Qu’est-ce qu’un geste déplacé? Quelles sont les limites de l’acceptable sur le lieu de travail entre deux employés? L’administration cantonale valaisanne vient de faire une belle démonstration de fermeté, symbole du renforcement bienvenu autour de la définition de ce qui est désormais un comportement inadmissible. Alors qu’il y a encore quelques années - peut-être quelques mois, ce genre de geste aurait surtout provoqué de l’indifférence, un homme vient de se faire licencier pour avoir massé avec insistance les épaules d’une collègue au centre de vaccination de Martigny, a appris Blick.
La scène se déroule le 8 juillet. Celui que nous appellerons Robert (prénom d’emprunt) occupe un poste de premier plan: il est responsable administratif du centre de vaccination de Martigny. Des bruits courent: il aurait eu des comportements inappropriés avec des infirmières les jours qui précèdent. Subitement, les soupçons se ravivent. Il jette son dévolu sur une secrétaire. Malgré ses protestations, il lui masse les épaules et ne cesse son manège que lorsque ses collègues lui enjoignent de le faire. Ni une, ni deux, le responsable du centre alerte le chef de service de la santé du Valais. Celui-ci se rend sur place le lendemain matin. Tout le monde reconnaît les faits. L’employé est licencié sur-le-champ.
Un dérapage évitable?
«Nous avons fait par la suite deux séances sur place avec les personnes concernées et avons mis sur pied une cellule de soutien psychologique», précise Victor Fournier, l’homme qui a prononcé la sentence et n’hésite pas à qualifier les actes de Robert d’«intolérables, même s’ils ne tombent pas sous le coup de la loi».

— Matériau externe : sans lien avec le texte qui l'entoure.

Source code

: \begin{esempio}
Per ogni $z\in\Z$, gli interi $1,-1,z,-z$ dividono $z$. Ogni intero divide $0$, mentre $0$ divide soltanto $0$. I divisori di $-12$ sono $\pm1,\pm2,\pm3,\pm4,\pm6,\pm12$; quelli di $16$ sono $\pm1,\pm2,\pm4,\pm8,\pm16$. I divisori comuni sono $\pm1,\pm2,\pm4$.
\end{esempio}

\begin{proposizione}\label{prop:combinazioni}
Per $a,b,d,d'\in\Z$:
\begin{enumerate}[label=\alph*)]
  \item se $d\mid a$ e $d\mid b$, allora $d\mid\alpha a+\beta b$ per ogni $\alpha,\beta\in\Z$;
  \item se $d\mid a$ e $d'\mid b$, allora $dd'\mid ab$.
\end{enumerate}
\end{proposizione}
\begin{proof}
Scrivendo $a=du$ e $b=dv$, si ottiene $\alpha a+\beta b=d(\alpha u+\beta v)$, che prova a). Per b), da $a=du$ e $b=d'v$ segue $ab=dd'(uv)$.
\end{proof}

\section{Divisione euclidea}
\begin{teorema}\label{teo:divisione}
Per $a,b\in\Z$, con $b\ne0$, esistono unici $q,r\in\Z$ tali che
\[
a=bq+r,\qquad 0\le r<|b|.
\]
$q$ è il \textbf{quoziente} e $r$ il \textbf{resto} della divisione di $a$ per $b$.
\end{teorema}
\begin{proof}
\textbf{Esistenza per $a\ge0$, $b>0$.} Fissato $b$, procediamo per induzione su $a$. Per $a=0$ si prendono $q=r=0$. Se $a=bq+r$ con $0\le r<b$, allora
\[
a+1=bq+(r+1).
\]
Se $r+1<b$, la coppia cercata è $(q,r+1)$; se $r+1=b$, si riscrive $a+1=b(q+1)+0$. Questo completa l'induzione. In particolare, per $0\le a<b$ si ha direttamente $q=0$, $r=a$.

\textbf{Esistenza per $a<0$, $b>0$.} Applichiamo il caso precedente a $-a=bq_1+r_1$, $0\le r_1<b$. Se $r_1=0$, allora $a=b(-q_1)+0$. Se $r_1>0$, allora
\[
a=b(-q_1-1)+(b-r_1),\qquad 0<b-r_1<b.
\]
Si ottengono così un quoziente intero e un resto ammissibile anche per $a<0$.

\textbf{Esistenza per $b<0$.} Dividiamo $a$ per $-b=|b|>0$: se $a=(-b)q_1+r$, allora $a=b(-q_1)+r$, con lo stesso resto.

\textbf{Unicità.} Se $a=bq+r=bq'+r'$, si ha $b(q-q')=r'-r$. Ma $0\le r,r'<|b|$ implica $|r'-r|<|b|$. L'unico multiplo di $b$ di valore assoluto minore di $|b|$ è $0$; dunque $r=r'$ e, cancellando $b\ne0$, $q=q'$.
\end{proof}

L’Etat du Valais aurait-il pu éviter ce dérapage? C’est la thèse de plusieurs personnes employées par le centre de vaccination. Ces dernières croient savoir que Robert, qui occupait précédemment le même poste au centre de Sion, se serait rendu coupable d’actes similaires. «On a simplement voulu déplacer le problème», peste une de nos sources. Cette thèse est toutefois réfutée avec véhémence par Victor Fournier: «Cet employé a été appelé à Martigny car nous avions besoin de ses compétences. Il est évident que nous aurions agi plus tôt, si les victimes de ces comportements problématiques avaient déposé plainte. Je n’ai malheureusement eu vent de ce dont vous parlez qu’au moment des événements qui se sont produits à Martigny.»

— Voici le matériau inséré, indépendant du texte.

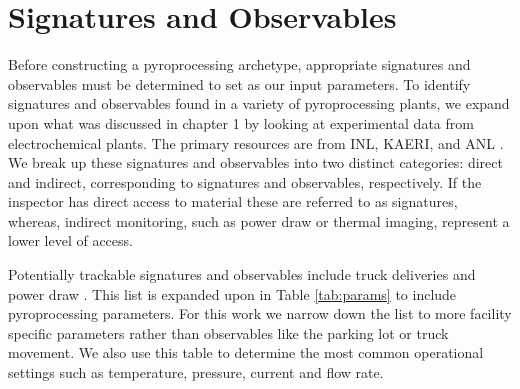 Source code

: \FloatBarrier

\section{Signatures and Observables}

Before constructing a pyroprocessing archetype, appropriate signatures and observables must be determined to set as our input parameters. To identify signatures and observables 
found in a variety of pyroprocessing plants, we expand upon what was discussed in chapter 1 by looking at experimental data from electrochemical plants. The primary resources are from 
INL, KAERI, and ANL \cite{lee_korean_2011,flowsheet_1998,michael_f._simpson_developments_2012,li_electrorefining_2005}. We break up these signatures and observables into two distinct categories: direct and indirect, corresponding to signatures and observables, respectively. If the inspector has direct access to material these are referred to as signatures, whereas, indirect monitoring, such as
power draw or thermal imaging, represent a lower level of access. 

Potentially trackable signatures and observables include truck deliveries and  power draw  \cite{Hou_2016,Yilmaz_2016}. This list is expanded upon in Table \ref{tab:params} to include pyroprocessing parameters. For this work we narrow down the list to more facility specific parameters rather than observables like the parking lot or truck movement. We also use this table
to determine the most common operational settings such as temperature, pressure, current and flow rate.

Mathias Reynard veut renforcer la prévention
Robert était au bénéfice d’un contrat à durée déterminée de droit privé qui allait prendre fin quelques semaines plus tard, lors de la cessation des activités du centre de vaccination de Martigny. L’Etat aurait-il été aussi ferme avec l’un de ses fonctionnaires? Nous avons posé la question à Mathias Reynard, conseiller d’Etat en charge de la santé, des affaires sociales et de la culture. «Ce n’est pas forcément la nature du contrat d’engagement qui est importante, mais plutôt la gravité de la faute et son éventuel caractère répétitif, même si la protection offerte à une personne au bénéfice d’un contrat de travail à durée indéterminée est évidemment plus élevée. Si le problème est grave et que la confiance est rompue, l’Etat doit se séparer de son employé.e. C’est d’ailleurs tout à fait possible.»

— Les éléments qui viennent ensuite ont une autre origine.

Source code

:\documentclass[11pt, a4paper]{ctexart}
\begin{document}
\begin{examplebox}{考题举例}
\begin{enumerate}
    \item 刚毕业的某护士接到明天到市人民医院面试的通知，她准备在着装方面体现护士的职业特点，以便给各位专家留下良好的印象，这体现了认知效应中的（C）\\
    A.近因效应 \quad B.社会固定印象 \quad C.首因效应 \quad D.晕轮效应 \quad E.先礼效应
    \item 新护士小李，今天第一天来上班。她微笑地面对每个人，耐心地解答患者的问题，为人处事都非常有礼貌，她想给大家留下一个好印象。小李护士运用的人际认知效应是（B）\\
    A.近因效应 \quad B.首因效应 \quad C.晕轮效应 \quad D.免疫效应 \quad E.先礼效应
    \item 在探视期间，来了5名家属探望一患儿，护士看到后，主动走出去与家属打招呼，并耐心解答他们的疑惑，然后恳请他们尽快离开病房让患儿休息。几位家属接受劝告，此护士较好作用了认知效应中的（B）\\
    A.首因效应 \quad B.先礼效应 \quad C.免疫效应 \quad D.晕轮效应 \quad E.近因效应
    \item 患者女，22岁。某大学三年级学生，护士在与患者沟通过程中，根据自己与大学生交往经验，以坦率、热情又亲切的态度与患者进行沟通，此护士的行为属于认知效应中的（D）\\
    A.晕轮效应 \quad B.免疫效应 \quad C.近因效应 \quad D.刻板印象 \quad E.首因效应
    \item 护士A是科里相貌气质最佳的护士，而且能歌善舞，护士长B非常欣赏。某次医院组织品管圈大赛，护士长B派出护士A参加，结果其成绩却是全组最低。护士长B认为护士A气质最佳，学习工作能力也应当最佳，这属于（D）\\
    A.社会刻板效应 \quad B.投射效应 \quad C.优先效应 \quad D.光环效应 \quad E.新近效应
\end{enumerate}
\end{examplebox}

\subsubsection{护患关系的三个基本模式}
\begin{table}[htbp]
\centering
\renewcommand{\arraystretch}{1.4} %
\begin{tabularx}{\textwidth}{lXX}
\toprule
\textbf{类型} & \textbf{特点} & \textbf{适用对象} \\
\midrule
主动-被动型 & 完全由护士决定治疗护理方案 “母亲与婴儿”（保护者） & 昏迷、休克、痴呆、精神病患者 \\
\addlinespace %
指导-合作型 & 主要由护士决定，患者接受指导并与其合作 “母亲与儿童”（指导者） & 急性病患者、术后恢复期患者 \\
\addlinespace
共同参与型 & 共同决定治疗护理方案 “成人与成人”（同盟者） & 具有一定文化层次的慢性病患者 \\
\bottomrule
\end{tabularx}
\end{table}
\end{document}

Dans le cas d’espèce, le socialiste se félicite de la réaction de ses services «qui ont pris la bonne décision et ont assuré un excellent suivi du problème par le biais du soutien psychologique». Mathias Reynard ajoute également vouloir agir sur le plan politique. A l’instar de ce qui a été fait dans le canton de Neuchâtel, le ministre en poste depuis deux mois et demi planche sur des outils d’analyse et de prévention. «Nous en sommes encore aux prémisses, mais mon équipe planche sur les outils possibles en faveur de l’égalité femmes-hommes au travail, par exemple Pro Égalité, programme développé par l’université de Lausanne et soutenu par la Confédération. Cela pourrait être mis en œuvre dans notre Département, voire plus largement».
L’initiative valaisanne sera évidemment la bienvenue. Très peu de statistiques documentent la problématique du harcèlement sur le lieu de travail. Selon le SECO, 28,3% des femmes en seraient victimes.